Or on the economic basis of social partnership

Today, we are witness to the ruinous effect of the employers’ victory over their workers and the “victory” of state interests over those of civil society. The result is that some 80% of the population is living below the poverty line, mass unemployment, wage already becoming regarded as standard practice, enterprises going bankrupt for want of effective demand for their products, the shadow economy, and soaring crime.
Meanwhile, the Constitution defines Ukraine as a democratic social stated ruled by law, thus placing legality, democracy, and social justice among the top priorities. Thus the President as official guarantor of the Constitution and the rest of the political leadership must exert serious efforts to translate these declared values into reality. This is important today the more so that the Ukrainian society is being further stratified, divided into rich and poor.
The propertied class appeared amazingly quickly, people capable of holding onto considerable property. It should be noted that the process of property formation was activated not as the result of highly productive labor and lawful business activity, as is common practice in the developed countries, but as the result of a simple redistribution of public property carried out for the benefit of a small group of individuals mostly representing the shadow economy and criminal capital. It is safe to assume today that the rich and the poor in Ukraine are divided by an abyss and the divergence in the interests of both strata practically irreconcilable.
In my view, in order to alleviate social tensions and start building a society without conflict we have to utilize the experience of the economically advanced countries where the income ratio of 20% of the richest and 20% of the most impoverished constitutes 8.9 in the United States, 5.7 in Germany, and 4.3 in Japan, compared to 30 in Ukraine. Experience shows that the lower the difference in incomes, the higher the living standard, and the easier to settle any such conflicts as may arise between these social groups.
Social partnership is a general purpose vehicle making it possible to regulate the income ratio in accordance with European standards, ease social tensions, and lay the foundations of effective cooperation.
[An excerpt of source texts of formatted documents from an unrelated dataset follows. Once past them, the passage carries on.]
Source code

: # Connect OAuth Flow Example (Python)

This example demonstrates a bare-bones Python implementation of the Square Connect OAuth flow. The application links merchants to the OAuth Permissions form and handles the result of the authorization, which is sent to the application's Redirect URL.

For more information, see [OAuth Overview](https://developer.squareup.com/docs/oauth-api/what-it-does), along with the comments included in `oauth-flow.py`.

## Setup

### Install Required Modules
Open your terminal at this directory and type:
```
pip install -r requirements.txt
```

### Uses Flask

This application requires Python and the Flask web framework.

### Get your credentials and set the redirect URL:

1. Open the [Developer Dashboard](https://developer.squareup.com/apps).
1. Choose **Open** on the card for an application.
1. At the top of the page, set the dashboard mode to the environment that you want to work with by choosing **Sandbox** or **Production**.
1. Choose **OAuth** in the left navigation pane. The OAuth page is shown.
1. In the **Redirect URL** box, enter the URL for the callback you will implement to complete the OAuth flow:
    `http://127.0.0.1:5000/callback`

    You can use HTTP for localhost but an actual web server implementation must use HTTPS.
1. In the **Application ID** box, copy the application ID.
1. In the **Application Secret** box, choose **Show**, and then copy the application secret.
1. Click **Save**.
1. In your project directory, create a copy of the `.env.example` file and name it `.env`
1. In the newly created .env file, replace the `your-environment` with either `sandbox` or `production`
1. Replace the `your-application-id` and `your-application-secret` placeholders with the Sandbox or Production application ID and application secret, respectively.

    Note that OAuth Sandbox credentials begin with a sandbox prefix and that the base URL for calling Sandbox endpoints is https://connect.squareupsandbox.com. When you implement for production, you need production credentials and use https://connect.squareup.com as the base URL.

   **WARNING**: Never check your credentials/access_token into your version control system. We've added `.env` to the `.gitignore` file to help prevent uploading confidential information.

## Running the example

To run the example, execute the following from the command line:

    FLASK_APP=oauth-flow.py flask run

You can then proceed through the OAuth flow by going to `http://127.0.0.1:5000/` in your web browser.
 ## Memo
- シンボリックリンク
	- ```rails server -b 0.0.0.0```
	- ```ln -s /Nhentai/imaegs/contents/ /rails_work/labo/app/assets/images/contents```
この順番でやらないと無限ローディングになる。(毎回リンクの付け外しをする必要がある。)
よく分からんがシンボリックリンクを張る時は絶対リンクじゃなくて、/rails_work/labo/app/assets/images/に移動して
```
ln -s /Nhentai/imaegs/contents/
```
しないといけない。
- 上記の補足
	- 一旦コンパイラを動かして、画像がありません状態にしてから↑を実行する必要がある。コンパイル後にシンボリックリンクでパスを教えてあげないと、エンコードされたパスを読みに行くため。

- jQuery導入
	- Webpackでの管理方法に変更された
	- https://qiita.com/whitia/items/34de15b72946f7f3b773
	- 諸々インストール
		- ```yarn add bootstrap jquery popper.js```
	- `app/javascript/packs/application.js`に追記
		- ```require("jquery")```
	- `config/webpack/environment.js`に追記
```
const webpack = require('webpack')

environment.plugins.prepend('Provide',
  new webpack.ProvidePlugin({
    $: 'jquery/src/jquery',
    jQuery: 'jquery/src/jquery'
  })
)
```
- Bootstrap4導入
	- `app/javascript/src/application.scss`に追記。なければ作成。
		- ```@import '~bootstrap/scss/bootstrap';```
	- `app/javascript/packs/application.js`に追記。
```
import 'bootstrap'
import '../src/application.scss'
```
Social partnership between employers and employees is no platonic love; rather a balance of economic interests clearly pointing to the law of the unity and conflict of opposites. The issue is that the employer is interested in maximizing profits and the employee in getting the highest possible pay. From this flows the inevitable conflict of employer and employee interests. Under the circumstances, a ruinous confrontation or victory of either of the parties means that both parties stand to lose. The employer goes bankrupt, and the worker loses his job. This makes it crucial to understand the need to steer a middle course making possible a balance of the economic interests of employer and employee. Annually, labor unions and employers’ representatives conduct talks sharply debating wages and salaries, working hours, and work conditions.
After reaching such a balance of interests between the parties a contract is signed subject to the condition that the contract-making freedom is observed and the government cannot meddle in the negotiating process. The government simply signs the agreement as a third party, whereupon the agreement acquires the force of law. And so this mechanism of forming wages and salaries could be described as tariff autonomy to be guaranteed by the Constitution.
As a rule, wages and salaries stipulated by this agreement constitute between 50 and 70% of GDP, which is five to seven times higher than they are in Ukraine today. In other words, the employer by agreeing to a fair distribution of profits with the employee by paying fair wages gives the employee buying power. The latter, in turn, constitutes domestic market demand, incidentally, for those very products made by the employer. As a result, the employer reaches his strategic goal to maximize income.
The employee, in turn, by selling his/her labor on advantageous terms, helps form the employer’s incomes. The employer, interested in raising his revenues (given stimulating legislation), invests his revenues in the development of production, thus making more jobs. This in turn makes it possible to increase the output of goods and services which inevitably results in an increased domestic market demand. Employees thus receive their greatest award — more jobs, goods, and services — securing a higher living standard. And the end result is social partnership fostering the fair distribution of income between the employer and employee, creating a balance of supply and demand on the domestic market, this being the foundation of harmonious socioeconomic relationships.